Your reply should hold only the lines from the records below where "pydata" occurs.

+ + + + + + +

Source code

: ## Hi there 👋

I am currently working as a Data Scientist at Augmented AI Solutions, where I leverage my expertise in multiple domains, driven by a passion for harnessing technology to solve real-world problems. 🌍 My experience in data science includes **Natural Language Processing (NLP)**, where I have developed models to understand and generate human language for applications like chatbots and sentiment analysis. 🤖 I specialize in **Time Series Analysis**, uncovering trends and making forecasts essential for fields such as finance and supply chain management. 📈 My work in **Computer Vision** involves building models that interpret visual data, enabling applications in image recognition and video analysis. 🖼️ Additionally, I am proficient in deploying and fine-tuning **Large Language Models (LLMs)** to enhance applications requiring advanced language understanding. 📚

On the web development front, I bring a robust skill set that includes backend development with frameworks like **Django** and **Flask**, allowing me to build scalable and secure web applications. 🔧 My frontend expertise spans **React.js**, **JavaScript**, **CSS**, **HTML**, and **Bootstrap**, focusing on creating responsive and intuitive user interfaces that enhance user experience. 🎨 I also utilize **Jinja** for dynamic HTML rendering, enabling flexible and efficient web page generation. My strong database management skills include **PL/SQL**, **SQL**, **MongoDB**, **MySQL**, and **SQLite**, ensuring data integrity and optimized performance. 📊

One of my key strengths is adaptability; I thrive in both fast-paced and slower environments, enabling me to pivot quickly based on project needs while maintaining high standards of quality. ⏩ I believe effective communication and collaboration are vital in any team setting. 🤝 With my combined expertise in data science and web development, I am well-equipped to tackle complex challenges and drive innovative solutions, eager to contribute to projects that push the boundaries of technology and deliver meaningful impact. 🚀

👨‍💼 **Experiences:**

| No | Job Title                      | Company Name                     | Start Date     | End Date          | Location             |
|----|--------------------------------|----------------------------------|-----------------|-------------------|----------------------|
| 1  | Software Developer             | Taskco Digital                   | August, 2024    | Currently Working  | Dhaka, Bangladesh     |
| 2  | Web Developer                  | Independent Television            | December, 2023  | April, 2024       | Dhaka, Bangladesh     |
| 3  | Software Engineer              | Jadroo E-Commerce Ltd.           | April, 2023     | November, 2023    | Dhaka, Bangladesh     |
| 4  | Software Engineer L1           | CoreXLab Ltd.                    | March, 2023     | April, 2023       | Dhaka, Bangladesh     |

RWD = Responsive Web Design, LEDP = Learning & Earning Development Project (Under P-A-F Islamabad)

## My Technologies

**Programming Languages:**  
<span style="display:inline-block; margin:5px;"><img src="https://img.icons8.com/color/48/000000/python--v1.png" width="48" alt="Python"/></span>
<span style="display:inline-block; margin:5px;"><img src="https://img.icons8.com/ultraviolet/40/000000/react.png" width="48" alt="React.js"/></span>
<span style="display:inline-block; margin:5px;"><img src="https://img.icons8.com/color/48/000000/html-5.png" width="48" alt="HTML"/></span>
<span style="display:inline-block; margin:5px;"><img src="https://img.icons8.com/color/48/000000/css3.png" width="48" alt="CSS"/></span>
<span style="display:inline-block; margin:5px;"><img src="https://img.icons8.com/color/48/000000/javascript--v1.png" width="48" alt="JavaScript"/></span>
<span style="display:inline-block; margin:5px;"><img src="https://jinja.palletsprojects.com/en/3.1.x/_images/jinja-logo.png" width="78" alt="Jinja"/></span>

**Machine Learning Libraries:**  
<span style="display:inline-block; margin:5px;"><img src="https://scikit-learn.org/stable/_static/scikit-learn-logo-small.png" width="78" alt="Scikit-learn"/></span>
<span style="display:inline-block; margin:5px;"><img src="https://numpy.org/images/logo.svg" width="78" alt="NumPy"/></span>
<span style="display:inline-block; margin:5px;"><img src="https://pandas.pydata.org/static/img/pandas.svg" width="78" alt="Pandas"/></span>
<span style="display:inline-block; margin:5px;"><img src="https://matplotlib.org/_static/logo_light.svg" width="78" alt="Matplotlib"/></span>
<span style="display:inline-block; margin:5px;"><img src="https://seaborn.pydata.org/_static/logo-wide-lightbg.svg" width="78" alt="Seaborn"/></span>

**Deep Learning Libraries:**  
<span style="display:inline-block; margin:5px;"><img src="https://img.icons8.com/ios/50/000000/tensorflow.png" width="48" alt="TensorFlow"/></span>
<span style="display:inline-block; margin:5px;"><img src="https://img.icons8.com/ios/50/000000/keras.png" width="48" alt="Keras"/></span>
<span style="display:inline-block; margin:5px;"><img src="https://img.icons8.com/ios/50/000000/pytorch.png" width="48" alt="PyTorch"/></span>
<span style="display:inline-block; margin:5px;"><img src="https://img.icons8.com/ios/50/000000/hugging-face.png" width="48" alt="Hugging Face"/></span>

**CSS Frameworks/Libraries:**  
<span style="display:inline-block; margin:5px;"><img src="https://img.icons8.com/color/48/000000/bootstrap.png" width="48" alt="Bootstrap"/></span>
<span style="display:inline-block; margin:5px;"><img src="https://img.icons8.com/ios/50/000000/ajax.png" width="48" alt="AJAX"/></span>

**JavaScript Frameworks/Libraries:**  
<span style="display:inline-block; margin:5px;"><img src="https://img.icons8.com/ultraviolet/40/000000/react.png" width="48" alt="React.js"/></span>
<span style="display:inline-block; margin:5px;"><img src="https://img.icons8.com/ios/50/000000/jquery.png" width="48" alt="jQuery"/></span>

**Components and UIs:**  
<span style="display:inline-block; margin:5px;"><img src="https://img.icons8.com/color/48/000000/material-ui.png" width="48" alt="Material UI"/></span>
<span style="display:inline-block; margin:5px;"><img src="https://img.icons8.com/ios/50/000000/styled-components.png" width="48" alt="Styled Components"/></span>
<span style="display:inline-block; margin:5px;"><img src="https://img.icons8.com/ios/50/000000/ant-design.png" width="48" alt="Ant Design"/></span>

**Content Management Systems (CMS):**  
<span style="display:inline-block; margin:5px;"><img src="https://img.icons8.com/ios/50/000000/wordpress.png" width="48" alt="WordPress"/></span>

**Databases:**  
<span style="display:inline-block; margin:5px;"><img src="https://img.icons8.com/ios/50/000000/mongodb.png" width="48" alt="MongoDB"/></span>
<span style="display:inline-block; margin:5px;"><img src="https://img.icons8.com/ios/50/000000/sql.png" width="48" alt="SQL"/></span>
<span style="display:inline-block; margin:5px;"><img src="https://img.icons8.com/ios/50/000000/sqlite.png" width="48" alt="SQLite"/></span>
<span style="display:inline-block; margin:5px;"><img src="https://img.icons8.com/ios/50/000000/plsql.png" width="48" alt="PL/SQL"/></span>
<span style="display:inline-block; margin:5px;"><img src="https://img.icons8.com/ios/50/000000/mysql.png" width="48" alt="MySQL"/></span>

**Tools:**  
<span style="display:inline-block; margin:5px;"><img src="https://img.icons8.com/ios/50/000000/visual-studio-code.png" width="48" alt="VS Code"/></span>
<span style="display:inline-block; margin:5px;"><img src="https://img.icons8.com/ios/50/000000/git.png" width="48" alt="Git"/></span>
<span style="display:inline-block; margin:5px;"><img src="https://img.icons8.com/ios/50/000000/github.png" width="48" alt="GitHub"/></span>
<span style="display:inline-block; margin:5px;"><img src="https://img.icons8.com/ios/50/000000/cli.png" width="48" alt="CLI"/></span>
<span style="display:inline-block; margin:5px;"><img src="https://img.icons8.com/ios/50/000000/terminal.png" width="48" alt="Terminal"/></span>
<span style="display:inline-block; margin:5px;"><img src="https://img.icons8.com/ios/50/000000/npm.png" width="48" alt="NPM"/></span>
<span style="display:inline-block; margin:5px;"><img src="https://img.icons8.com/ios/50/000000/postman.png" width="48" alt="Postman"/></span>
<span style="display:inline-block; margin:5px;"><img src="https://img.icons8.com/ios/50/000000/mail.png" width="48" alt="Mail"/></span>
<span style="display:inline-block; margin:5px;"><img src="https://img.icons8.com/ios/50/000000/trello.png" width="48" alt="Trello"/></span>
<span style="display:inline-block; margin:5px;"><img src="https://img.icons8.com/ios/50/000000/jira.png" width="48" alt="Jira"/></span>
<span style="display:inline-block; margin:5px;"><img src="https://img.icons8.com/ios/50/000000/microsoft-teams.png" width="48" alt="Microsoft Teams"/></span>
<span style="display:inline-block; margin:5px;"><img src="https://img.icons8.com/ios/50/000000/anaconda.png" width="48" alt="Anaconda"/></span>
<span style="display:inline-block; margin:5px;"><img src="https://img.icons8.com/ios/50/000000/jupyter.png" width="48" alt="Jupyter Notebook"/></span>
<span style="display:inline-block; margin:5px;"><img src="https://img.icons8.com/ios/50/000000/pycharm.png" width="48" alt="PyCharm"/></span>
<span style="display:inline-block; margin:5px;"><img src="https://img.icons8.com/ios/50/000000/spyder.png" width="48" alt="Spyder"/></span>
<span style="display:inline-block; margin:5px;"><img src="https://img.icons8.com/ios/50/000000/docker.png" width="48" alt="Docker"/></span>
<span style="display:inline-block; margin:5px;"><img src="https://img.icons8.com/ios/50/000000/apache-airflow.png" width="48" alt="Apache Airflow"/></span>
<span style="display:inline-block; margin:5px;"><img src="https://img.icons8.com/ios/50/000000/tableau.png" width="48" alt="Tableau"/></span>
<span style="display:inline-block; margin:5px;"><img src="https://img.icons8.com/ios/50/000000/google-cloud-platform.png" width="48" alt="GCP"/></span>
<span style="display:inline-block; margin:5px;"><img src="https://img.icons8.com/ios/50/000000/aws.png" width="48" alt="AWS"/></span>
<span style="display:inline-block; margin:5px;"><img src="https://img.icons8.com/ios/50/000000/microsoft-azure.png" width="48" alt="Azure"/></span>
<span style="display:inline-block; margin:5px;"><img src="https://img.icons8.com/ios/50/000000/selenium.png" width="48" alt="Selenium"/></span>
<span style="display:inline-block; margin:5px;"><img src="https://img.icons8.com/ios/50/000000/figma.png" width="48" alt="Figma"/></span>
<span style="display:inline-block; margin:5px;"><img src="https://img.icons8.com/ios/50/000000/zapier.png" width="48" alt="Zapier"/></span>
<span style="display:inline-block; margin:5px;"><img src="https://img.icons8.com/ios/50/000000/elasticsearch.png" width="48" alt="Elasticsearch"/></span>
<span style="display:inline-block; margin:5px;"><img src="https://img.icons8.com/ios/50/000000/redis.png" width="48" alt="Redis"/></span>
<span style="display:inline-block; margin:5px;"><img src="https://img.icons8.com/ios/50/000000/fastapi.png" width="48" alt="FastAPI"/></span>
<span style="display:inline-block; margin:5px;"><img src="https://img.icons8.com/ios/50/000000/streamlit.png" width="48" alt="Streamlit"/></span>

+ + + + + + +

■ **ANSWER TO THE EXERCISE**:
<span style="display:inline-block; margin:5px;"><img src="https://pandas.pydata.org/static/img/pandas.svg" width="78" alt="Pandas"/></span>
<span style="display:inline-block; margin:5px;"><img src="https://seaborn.pydata.org/_static/logo-wide-lightbg.svg" width="78" alt="Seaborn"/></span>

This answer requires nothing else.